What the task asks: Please repeat the records exactly. The pictures are to be left out.

Source texts of formatted documents:

════════════════

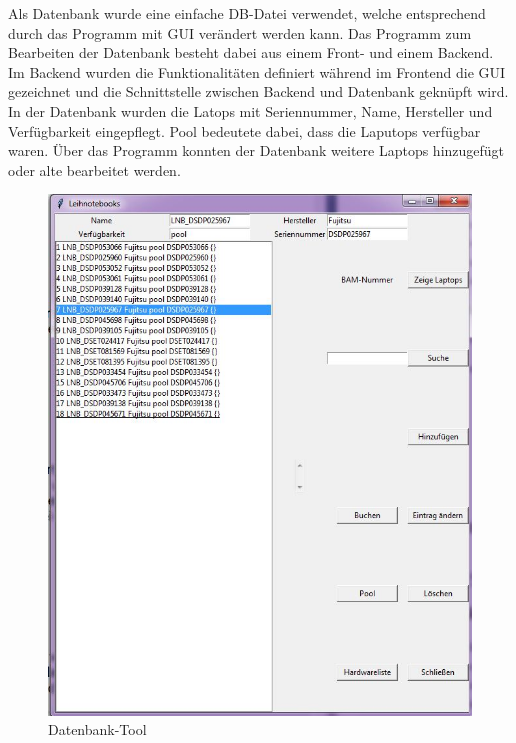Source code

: \noindent
Als Datenbank wurde eine einfache DB-Datei verwendet, welche entsprechend durch das Programm mit GUI verändert werden kann. Das Programm zum Bearbeiten der Datenbank besteht dabei aus einem Front- und einem Backend. Im Backend wurden die Funktionalitäten definiert während im Frontend die GUI gezeichnet und die Schnittstelle zwischen Backend und Datenbank geknüpft wird. In der Datenbank wurden die Latops mit Seriennummer, Name, Hersteller und Verfügbarkeit eingepflegt. Pool bedeutete dabei, dass die Laputops verfügbar waren. Über das Programm konnten der Datenbank weitere Laptops hinzugefügt oder alte bearbeitet werden.
\begin{figure}[H] 
  \centering
     \includegraphics[width=1\textwidth]{frontend.jpg}
  \caption{Datenbank-Tool}
  \label{fig:Bild1}
\end{figure}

════════════════

Answer for the task:
Source code

: \noindent
Als Datenbank wurde eine einfache DB-Datei verwendet, welche entsprechend durch das Programm mit GUI verändert werden kann. Das Programm zum Bearbeiten der Datenbank besteht dabei aus einem Front- und einem Backend. Im Backend wurden die Funktionalitäten definiert während im Frontend die GUI gezeichnet und die Schnittstelle zwischen Backend und Datenbank geknüpft wird. In der Datenbank wurden die Latops mit Seriennummer, Name, Hersteller und Verfügbarkeit eingepflegt. Pool bedeutete dabei, dass die Laputops verfügbar waren. Über das Programm konnten der Datenbank weitere Laptops hinzugefügt oder alte bearbeitet werden.
\begin{figure}[H] 
  \centering
     \includegraphics[width=1\textwidth]{frontend.jpg}
  \caption{Datenbank-Tool}
  \label{fig:Bild1}
\end{figure}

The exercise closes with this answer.